Ziel ist neben der Dokumentation und Bibliographie des bisher z.T. verstreuten und unzugänglichen Materials dessen Auswertung vor allem unter folgenden Gesichtspunkten:

  • Gleichheits- und Verschiedenheitsdiskurse: grundsätzliche Positionen zur rechtlichen Stellung der Geschlechter in ihrer bisher unerforschten Wechselbeziehung zu zeitgenössischen gesellschaftlichen, psychologischen und geisteswissenschaftlichen Einschätzungen der sog. Geschlechtscharaktere. Ein besonderes Augenmerk gilt dabei solchen Texten, in denen von Frauenseite versucht wurde, zugunsten der Frauen Formen der rechtlichen Ungleichbehandlung zu begründen. Namentlich der Gedanke der Kompensation bestehender Ungleichheiten könnte hier eine Leitvorstellung bilden.
  • Grundlegende und bisher nur im Ansatz erfolgte Neuinterpretation der historischen Familienrechtsentwicklung und Entstehung des heutigen Familienrechts, neuer Ansatz zur Interpretation des heutigen Familienrechts, das in wesentlichen Punkten auf die Reformforderungen der Zeit um 1900 zurückgeht.
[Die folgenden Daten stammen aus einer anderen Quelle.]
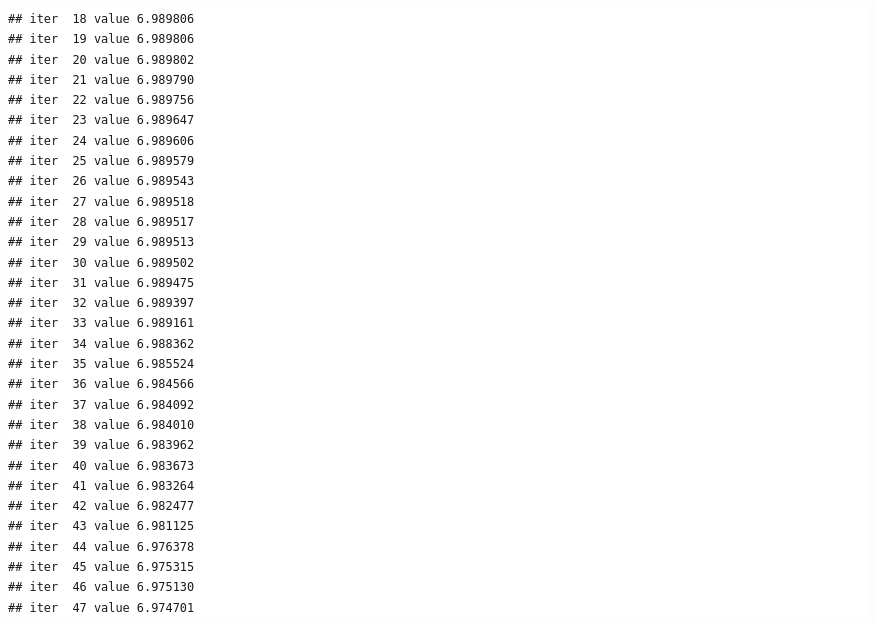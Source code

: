     ## iter  18 value 6.989806
    ## iter  19 value 6.989806
    ## iter  20 value 6.989802
    ## iter  21 value 6.989790
    ## iter  22 value 6.989756
    ## iter  23 value 6.989647
    ## iter  24 value 6.989606
    ## iter  25 value 6.989579
    ## iter  26 value 6.989543
    ## iter  27 value 6.989518
    ## iter  28 value 6.989517
    ## iter  29 value 6.989513
    ## iter  30 value 6.989502
    ## iter  31 value 6.989475
    ## iter  32 value 6.989397
    ## iter  33 value 6.989161
    ## iter  34 value 6.988362
    ## iter  35 value 6.985524
    ## iter  36 value 6.984566
    ## iter  37 value 6.984092
    ## iter  38 value 6.984010
    ## iter  39 value 6.983962
    ## iter  40 value 6.983673
    ## iter  41 value 6.983264
    ## iter  42 value 6.982477
    ## iter  43 value 6.981125
    ## iter  44 value 6.976378
    ## iter  45 value 6.975315
    ## iter  46 value 6.975130
    ## iter  47 value 6.974701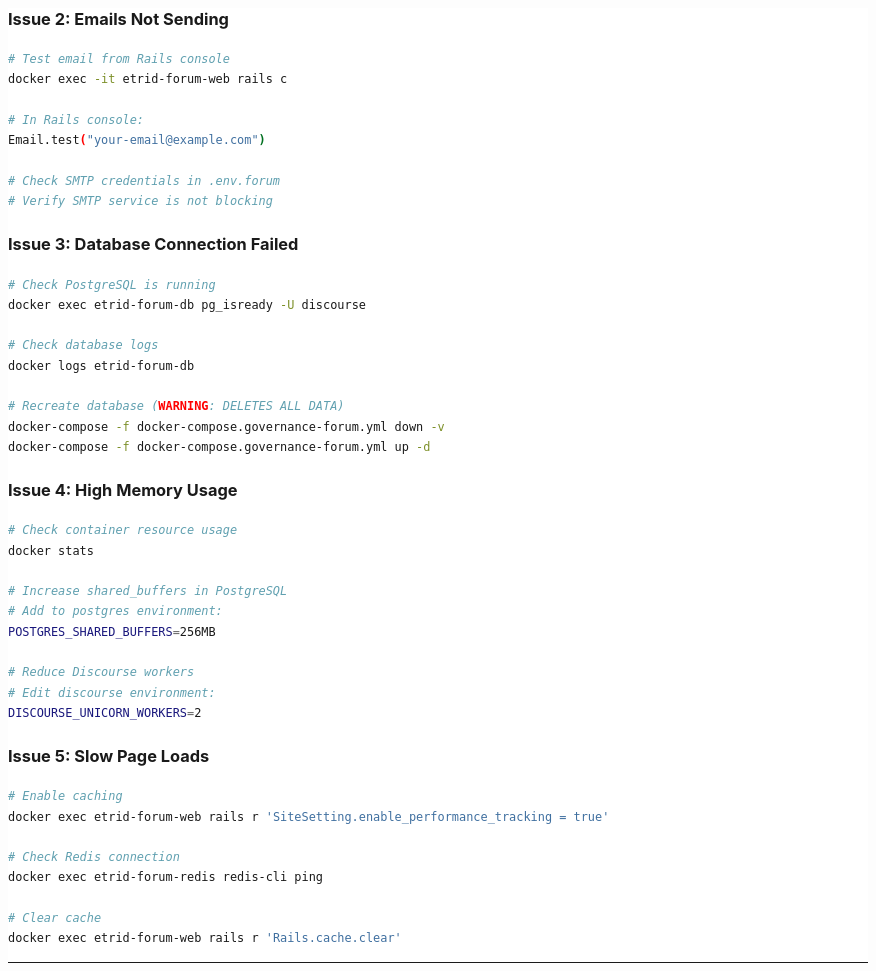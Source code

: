 ### Issue 2: Emails Not Sending

```bash
# Test email from Rails console
docker exec -it etrid-forum-web rails c

# In Rails console:
Email.test("your-email@example.com")

# Check SMTP credentials in .env.forum
# Verify SMTP service is not blocking
```

### Issue 3: Database Connection Failed

```bash
# Check PostgreSQL is running
docker exec etrid-forum-db pg_isready -U discourse

# Check database logs
docker logs etrid-forum-db

# Recreate database (WARNING: DELETES ALL DATA)
docker-compose -f docker-compose.governance-forum.yml down -v
docker-compose -f docker-compose.governance-forum.yml up -d
```

### Issue 4: High Memory Usage

```bash
# Check container resource usage
docker stats

# Increase shared_buffers in PostgreSQL
# Add to postgres environment:
POSTGRES_SHARED_BUFFERS=256MB

# Reduce Discourse workers
# Edit discourse environment:
DISCOURSE_UNICORN_WORKERS=2
```

### Issue 5: Slow Page Loads

```bash
# Enable caching
docker exec etrid-forum-web rails r 'SiteSetting.enable_performance_tracking = true'

# Check Redis connection
docker exec etrid-forum-redis redis-cli ping

# Clear cache
docker exec etrid-forum-web rails r 'Rails.cache.clear'
```

---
    Einige familienrechtliche Quellentexte der Zeit sind mit kurzen Kommentaren ins Internet-Angebot des Lehrstuhls gestellt worden. Dies ist noch nicht Ergebnis des beabsichtigten Projekts, sondern Ergebnis eines themenverwandten Vorhabens, das im wesentlichen auf Dokumentation beschränkt war, während die eingehende Analyse der Quellen dem jetzigen Projekt vorbehalten bleibt. Die hier bereits dokumentierten Texte gehören allerdings zu dem im Rahmen des Projekts zu bearbeitenden Bestand.